● **MATERIALS PROVIDED**:
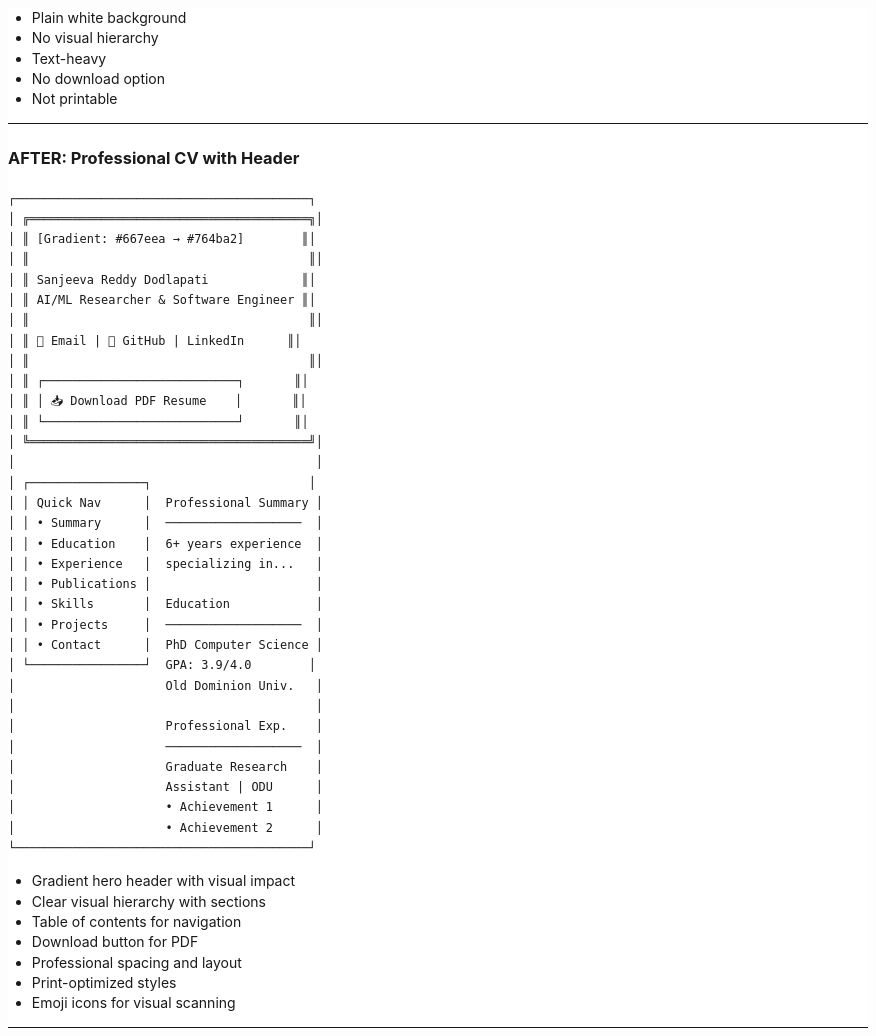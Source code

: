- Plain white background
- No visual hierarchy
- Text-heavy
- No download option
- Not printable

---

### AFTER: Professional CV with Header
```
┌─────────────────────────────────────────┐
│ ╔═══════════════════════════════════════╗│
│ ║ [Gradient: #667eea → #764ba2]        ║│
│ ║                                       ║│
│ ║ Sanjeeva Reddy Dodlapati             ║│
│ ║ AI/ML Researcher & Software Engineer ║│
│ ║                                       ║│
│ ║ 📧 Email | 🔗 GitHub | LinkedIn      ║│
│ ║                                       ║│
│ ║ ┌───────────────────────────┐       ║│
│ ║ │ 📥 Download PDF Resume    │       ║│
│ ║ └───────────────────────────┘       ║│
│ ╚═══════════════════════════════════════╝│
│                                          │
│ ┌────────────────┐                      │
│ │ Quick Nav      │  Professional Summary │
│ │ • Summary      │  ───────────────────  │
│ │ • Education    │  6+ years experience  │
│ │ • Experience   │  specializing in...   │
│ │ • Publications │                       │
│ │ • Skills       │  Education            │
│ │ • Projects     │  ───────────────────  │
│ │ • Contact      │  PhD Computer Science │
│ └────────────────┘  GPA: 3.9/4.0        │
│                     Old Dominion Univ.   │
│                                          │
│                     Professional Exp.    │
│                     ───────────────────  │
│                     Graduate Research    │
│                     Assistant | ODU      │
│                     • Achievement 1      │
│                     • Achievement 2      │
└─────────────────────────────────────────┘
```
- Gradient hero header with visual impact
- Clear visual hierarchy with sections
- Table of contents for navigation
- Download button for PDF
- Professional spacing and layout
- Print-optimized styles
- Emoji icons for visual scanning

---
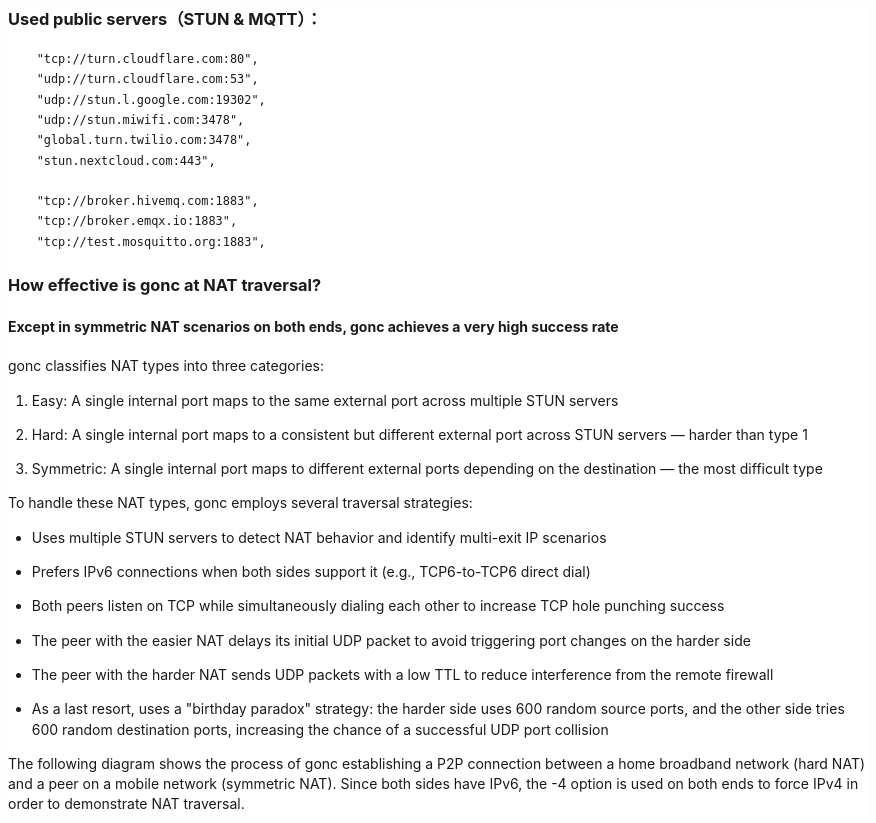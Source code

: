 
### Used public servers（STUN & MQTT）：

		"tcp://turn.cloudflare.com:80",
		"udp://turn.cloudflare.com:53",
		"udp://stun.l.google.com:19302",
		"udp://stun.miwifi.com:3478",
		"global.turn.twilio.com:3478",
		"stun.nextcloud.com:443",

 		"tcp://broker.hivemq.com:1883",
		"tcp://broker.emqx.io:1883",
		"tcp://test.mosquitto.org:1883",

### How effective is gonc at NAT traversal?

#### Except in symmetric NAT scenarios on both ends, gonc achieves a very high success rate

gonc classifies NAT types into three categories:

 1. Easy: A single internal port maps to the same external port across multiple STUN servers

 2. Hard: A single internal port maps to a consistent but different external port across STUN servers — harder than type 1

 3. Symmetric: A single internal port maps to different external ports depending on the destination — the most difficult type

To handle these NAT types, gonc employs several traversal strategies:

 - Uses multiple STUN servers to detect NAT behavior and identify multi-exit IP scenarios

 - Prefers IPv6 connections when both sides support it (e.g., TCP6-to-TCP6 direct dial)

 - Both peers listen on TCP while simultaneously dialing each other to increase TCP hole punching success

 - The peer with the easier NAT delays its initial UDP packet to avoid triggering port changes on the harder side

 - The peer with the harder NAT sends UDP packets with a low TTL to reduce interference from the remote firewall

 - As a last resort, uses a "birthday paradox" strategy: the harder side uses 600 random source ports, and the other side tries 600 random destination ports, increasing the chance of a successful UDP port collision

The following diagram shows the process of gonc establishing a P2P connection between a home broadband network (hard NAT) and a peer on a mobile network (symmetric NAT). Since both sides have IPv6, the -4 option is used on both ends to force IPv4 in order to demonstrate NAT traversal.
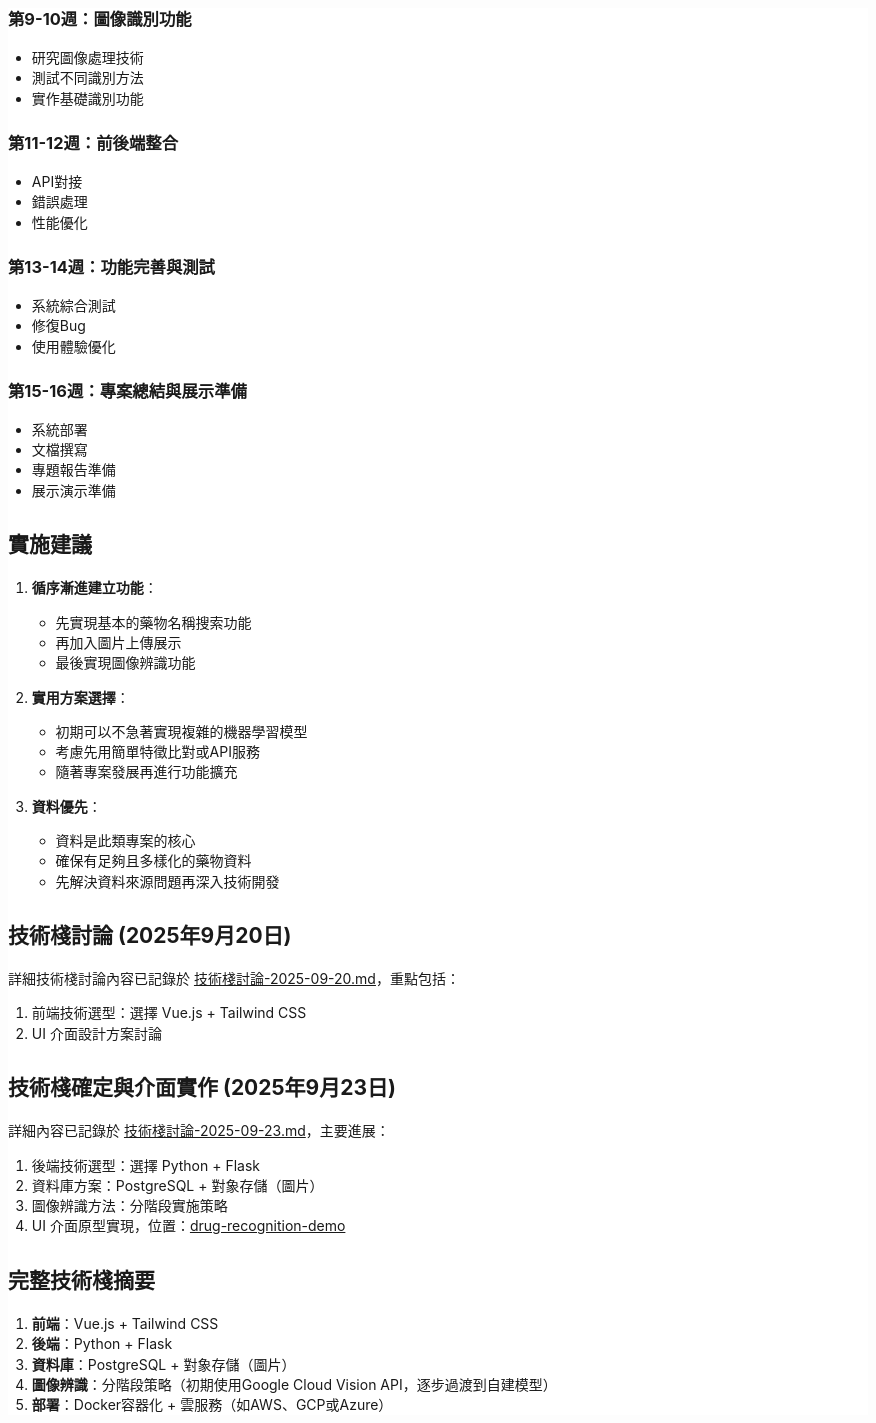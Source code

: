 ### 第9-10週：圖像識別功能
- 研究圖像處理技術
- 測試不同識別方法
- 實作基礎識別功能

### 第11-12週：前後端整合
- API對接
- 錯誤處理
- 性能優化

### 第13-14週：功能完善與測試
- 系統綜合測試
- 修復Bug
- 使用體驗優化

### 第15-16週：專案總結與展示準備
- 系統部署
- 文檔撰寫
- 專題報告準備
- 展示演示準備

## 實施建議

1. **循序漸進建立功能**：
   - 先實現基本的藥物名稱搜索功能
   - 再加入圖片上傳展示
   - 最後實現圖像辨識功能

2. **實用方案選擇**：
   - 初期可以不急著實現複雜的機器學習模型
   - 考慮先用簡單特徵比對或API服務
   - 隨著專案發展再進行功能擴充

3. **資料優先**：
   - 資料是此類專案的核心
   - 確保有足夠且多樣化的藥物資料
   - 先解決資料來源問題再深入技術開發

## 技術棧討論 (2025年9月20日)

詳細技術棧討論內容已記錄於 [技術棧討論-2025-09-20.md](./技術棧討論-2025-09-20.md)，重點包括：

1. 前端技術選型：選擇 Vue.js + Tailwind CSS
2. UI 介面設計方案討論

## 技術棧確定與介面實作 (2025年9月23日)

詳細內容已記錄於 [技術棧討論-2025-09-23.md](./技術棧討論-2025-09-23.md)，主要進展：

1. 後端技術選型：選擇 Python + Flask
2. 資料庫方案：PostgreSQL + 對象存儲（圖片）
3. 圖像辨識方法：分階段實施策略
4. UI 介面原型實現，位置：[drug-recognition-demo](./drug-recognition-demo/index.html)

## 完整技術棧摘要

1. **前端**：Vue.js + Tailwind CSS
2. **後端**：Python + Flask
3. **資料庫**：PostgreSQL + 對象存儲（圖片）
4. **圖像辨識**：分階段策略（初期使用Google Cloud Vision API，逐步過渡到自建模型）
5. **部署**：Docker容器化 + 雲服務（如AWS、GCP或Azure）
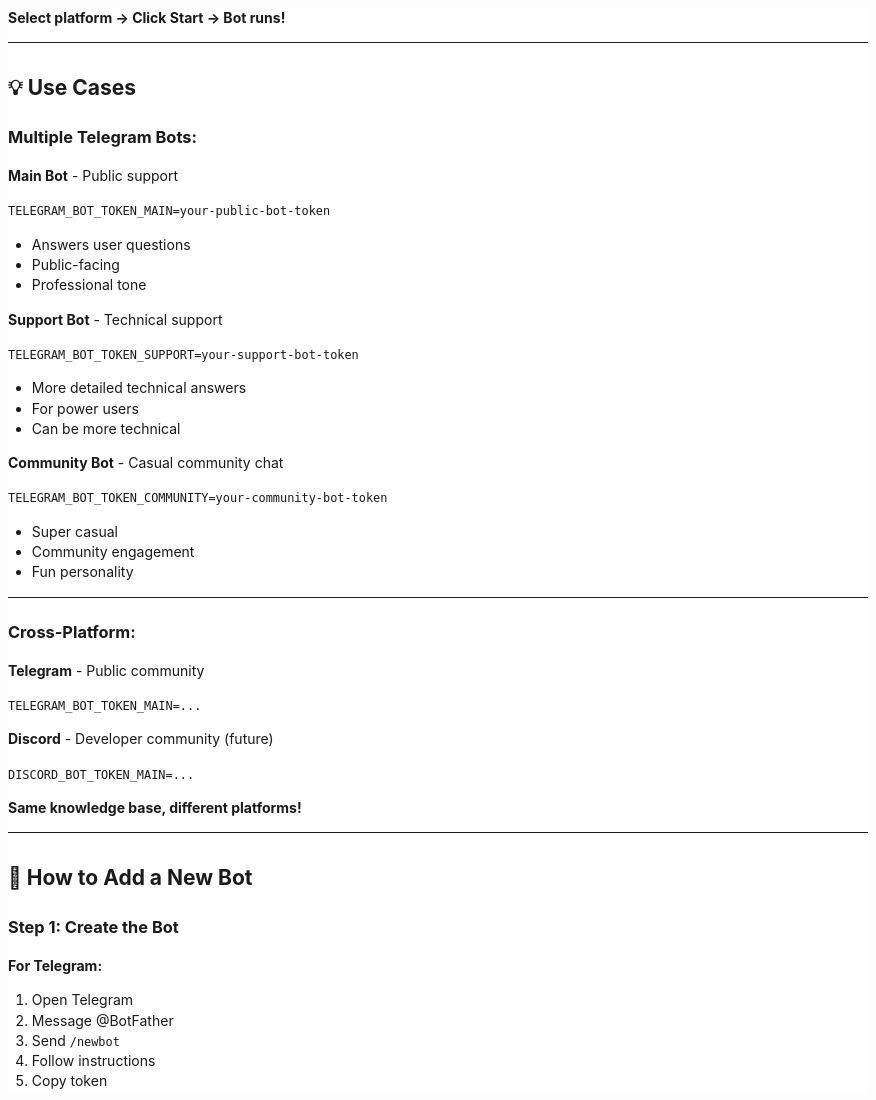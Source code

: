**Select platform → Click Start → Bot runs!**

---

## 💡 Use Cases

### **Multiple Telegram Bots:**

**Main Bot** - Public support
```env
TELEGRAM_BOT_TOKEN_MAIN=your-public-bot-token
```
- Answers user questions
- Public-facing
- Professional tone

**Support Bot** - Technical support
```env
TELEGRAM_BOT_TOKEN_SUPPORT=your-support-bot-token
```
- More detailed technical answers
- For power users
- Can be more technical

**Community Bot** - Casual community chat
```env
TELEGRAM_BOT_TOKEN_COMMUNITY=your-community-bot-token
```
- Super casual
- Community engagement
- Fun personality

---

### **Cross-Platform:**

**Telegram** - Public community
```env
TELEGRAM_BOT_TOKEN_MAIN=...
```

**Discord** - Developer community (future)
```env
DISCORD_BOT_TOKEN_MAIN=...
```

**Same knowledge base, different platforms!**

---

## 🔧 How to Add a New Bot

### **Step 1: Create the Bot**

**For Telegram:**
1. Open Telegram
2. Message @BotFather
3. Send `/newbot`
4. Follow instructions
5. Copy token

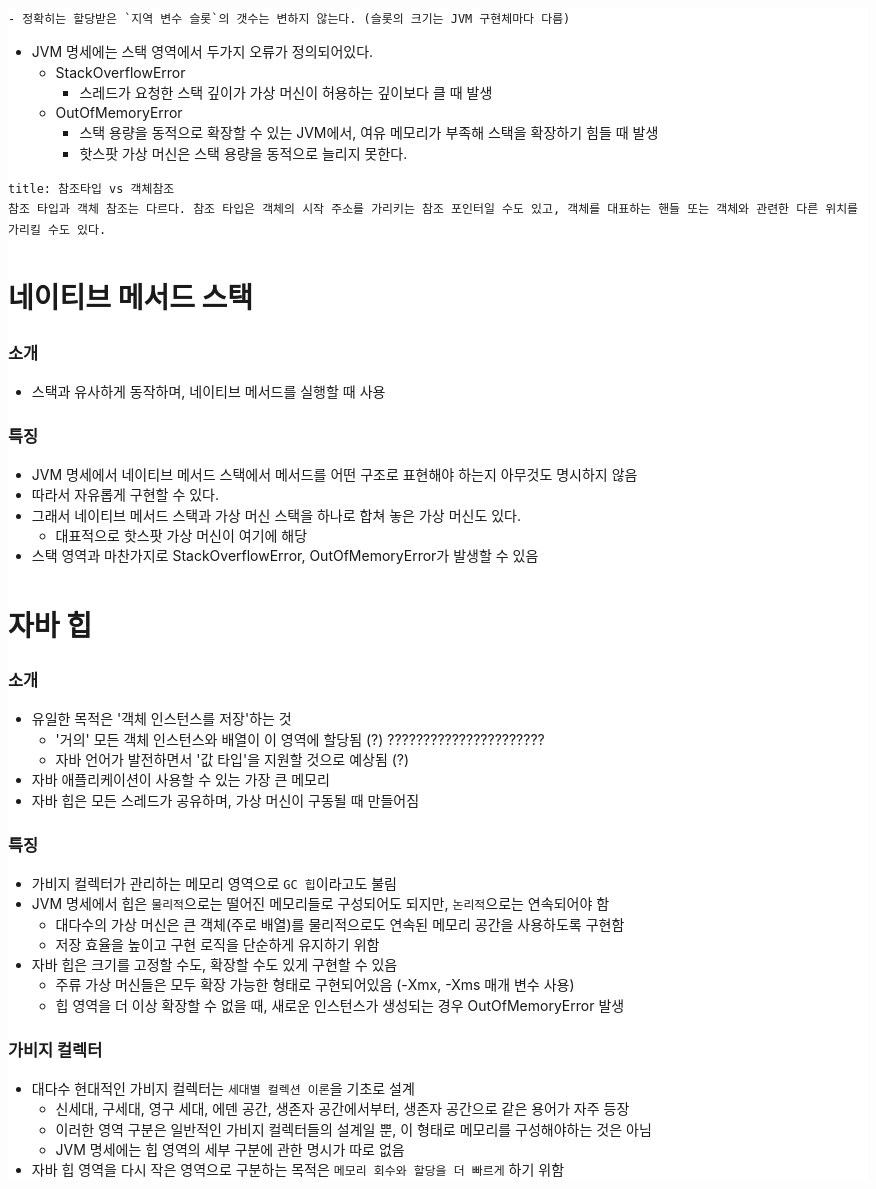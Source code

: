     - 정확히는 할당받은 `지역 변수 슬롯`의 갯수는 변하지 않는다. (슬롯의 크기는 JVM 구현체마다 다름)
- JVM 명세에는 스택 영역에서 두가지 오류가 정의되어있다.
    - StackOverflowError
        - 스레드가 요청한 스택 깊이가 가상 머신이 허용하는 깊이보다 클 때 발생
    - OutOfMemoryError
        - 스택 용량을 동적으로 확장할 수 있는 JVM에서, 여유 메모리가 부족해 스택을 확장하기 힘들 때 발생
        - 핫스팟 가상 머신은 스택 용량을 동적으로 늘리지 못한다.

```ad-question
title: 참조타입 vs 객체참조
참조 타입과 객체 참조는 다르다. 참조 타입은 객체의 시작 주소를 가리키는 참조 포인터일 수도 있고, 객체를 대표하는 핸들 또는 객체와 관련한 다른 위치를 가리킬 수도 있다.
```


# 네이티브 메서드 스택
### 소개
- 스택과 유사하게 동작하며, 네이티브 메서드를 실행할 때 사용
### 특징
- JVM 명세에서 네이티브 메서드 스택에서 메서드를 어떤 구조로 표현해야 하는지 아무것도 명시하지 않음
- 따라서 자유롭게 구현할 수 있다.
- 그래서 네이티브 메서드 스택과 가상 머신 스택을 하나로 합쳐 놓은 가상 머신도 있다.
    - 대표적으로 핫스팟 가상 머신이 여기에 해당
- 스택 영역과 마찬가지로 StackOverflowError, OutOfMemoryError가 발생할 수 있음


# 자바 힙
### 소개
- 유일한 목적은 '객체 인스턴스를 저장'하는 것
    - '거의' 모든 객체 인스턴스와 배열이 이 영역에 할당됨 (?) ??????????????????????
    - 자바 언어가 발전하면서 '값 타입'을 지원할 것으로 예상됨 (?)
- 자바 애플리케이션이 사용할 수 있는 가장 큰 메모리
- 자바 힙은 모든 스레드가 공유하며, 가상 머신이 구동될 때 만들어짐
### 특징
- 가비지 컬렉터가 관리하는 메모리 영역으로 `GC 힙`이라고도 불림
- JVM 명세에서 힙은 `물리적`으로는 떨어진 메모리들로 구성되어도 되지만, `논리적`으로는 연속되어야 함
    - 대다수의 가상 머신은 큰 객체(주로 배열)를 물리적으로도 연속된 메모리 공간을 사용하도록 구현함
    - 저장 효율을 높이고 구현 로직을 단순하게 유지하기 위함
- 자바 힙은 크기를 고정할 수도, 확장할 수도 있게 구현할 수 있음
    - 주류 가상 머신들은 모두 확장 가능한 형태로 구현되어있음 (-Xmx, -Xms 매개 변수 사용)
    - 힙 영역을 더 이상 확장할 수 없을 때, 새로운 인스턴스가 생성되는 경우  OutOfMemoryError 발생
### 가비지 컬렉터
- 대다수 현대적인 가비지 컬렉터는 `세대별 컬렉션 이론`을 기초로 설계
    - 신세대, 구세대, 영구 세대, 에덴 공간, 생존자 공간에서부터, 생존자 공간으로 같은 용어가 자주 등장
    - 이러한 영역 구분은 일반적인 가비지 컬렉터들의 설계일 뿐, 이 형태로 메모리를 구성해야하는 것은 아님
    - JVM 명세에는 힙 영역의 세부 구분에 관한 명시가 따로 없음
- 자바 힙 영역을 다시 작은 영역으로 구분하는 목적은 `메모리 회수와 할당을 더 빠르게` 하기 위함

● **WORK INSTRUCTION**:
Work through the entries above line by line, counting each one that includes the word "cloudflare", and give the final number only.

● **ANSWER FOR THE TASK**:
2